When I traverse the tree, I want to treat the focus node differently: for example, if I was printing the tree, I might want to print the focus node in bold.
If I were using C or Java, I could save a pointer/reference to the focus node, which I could compare with the current node as I traversed the tree. I don't think that's the right way to do it in Clojure: it feels hacky, and I'm sure there's some way to do it that takes advantage of Clojure's persistent data structures.
The solution has to work in Clojure and ClojureScript.
The options I can think of are:
Store a reference and check against that.
Attach a marker to the node in question.
Simultaneously recurse into the tree and along the path to the marked node.
Option (1) is unattractive, as I've explained.
Option (2) seems best, and painless given persistent data structures.
Option (3) is similar to option (2), except that it combines the
marking and traversing steps.
I'm sure this is a common problem. Is there a standard solution to it?

I suggest you reconsider #MerceloMorales's suggestion: to use metadata.
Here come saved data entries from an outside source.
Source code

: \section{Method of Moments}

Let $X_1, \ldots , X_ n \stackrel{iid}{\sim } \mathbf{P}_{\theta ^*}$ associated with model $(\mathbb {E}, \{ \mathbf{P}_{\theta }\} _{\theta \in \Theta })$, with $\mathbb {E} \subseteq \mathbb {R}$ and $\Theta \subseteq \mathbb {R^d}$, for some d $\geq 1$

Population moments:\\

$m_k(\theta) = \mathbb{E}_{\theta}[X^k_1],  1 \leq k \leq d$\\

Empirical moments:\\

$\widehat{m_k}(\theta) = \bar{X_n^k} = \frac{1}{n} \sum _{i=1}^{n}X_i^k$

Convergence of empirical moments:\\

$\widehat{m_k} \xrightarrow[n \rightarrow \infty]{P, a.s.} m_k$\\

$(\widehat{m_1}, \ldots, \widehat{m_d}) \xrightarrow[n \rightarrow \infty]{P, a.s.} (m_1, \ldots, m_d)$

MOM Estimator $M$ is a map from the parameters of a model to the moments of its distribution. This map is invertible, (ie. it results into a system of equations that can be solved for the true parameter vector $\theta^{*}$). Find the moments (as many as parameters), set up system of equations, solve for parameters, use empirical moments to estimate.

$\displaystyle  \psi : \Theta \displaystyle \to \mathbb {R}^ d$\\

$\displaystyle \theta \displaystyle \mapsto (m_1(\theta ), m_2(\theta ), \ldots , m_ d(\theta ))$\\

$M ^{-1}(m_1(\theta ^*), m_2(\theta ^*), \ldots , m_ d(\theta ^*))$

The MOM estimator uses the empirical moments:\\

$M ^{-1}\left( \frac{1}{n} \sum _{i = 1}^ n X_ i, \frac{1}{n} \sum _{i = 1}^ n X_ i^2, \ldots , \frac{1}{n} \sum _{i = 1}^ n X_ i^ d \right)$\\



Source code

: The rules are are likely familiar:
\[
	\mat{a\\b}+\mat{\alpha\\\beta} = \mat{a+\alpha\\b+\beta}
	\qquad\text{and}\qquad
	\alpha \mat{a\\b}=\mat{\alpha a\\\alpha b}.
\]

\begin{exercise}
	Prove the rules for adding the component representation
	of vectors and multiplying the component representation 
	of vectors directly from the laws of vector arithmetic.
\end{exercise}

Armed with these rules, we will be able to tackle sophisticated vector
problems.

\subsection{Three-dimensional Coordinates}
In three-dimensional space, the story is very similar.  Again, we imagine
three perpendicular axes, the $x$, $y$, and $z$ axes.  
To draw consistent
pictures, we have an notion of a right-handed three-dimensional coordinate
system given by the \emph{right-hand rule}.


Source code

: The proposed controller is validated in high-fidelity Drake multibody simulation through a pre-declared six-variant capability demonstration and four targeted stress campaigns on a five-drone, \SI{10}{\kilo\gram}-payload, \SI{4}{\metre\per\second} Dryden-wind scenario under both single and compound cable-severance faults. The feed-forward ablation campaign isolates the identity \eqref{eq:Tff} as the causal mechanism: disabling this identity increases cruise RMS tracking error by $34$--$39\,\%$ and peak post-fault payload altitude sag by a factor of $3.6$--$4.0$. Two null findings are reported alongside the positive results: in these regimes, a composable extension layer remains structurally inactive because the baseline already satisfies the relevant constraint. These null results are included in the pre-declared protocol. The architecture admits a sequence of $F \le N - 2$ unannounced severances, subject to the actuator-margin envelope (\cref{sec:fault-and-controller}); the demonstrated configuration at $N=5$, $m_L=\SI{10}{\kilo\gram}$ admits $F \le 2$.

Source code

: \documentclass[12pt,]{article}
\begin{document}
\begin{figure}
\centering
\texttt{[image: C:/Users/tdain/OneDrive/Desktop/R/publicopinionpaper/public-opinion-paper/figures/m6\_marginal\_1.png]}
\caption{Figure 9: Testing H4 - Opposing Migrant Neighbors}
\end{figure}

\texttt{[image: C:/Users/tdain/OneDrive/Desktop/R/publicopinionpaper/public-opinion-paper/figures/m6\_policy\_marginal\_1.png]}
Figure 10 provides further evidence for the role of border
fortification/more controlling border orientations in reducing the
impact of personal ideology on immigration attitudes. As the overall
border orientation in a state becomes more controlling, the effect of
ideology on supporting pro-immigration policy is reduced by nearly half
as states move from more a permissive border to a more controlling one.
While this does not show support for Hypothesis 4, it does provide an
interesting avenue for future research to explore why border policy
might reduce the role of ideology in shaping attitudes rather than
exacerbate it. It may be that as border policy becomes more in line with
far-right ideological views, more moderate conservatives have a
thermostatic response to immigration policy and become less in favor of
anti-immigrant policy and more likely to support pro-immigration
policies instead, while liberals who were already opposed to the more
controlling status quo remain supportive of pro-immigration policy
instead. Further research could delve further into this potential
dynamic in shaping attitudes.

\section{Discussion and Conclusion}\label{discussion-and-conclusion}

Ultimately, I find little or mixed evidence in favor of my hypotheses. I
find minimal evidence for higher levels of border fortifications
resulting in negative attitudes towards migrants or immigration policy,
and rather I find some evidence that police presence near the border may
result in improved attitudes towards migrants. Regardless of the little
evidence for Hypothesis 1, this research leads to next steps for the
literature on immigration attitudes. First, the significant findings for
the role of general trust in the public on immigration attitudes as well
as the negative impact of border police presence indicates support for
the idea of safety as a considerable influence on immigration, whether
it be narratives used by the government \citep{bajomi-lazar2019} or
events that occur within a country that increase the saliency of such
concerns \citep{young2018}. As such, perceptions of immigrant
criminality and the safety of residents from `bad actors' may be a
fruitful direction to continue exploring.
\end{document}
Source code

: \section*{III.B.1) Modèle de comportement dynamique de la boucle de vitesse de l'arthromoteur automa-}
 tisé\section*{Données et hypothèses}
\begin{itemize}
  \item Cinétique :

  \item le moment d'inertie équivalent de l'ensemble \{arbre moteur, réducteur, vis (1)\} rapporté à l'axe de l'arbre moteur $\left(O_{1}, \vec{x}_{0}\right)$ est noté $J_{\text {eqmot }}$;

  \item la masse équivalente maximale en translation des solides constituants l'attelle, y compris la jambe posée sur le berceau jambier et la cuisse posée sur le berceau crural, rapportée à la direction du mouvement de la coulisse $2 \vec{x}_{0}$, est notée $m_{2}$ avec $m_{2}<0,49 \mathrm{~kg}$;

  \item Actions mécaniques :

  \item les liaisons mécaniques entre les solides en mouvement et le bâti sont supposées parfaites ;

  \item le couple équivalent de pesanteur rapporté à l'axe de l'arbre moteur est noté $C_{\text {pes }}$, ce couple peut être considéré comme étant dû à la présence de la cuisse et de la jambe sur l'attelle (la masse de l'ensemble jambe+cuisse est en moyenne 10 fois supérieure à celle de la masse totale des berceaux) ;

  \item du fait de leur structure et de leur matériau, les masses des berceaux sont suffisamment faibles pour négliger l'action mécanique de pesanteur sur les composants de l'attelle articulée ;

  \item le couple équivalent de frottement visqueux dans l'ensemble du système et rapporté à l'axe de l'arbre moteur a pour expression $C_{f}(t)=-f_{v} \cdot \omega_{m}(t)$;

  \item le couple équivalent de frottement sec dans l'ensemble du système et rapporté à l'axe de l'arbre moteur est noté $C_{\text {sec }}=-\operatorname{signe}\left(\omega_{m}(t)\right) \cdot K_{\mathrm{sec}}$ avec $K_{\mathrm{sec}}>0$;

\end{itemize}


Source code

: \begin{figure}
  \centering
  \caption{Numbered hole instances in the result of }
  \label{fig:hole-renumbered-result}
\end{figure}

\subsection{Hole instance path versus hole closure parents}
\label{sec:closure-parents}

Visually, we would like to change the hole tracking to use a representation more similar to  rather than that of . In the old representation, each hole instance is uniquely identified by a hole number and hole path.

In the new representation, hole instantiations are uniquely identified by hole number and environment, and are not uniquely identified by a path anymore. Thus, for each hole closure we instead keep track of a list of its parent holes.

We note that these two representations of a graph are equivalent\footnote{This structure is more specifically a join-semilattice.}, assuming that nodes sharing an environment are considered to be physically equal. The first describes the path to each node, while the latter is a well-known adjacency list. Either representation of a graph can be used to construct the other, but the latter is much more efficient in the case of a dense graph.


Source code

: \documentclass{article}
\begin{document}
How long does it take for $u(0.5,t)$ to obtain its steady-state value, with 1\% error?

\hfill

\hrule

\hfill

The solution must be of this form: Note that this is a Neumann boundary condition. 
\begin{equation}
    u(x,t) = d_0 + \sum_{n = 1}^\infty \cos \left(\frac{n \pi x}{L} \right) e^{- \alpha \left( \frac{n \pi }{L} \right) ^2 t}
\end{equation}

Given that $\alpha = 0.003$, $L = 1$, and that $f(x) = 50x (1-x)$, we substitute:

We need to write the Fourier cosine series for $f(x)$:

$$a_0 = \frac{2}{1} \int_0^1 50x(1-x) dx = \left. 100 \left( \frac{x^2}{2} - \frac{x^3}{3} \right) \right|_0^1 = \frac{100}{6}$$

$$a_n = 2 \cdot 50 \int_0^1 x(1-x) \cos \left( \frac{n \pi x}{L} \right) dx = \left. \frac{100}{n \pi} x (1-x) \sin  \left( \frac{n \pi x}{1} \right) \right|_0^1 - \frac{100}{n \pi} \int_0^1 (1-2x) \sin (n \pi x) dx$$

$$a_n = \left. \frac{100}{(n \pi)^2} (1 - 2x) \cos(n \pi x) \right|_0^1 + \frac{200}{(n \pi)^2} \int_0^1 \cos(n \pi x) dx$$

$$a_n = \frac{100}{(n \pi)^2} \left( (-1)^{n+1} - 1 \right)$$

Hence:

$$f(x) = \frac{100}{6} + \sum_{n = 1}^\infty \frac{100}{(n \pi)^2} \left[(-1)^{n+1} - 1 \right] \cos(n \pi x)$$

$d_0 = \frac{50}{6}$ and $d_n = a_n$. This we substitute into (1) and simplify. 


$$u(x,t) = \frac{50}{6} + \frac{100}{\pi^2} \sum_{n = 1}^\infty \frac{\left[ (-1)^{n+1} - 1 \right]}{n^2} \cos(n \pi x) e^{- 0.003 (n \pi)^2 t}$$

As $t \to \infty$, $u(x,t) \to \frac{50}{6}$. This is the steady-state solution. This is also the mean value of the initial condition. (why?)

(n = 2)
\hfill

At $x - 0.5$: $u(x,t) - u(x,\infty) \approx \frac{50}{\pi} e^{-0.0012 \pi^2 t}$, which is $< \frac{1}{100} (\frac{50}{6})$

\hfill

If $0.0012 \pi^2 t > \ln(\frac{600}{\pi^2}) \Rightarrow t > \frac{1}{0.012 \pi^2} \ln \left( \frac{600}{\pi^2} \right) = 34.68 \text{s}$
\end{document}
Your node object is to have an accidental attribute that doesn't affect its normal functions. That is what metadata is designed for. And it works in ClojureScript. The only reason I can think of for not using metadata is that the node value is not a Clojure object, but is, for example, a number.
In The Clojure Cookbook, 2.22. Keeping Multiple Values for a Key, Luke Vanderhart uses metadata to solve a similar problem: marking entries that need to be interpreted as collections rather than single values.
Another approach might be to use a zipper to traverse/modify the node tree. Zippers are implemented in terms of - you've guessed it - metadata.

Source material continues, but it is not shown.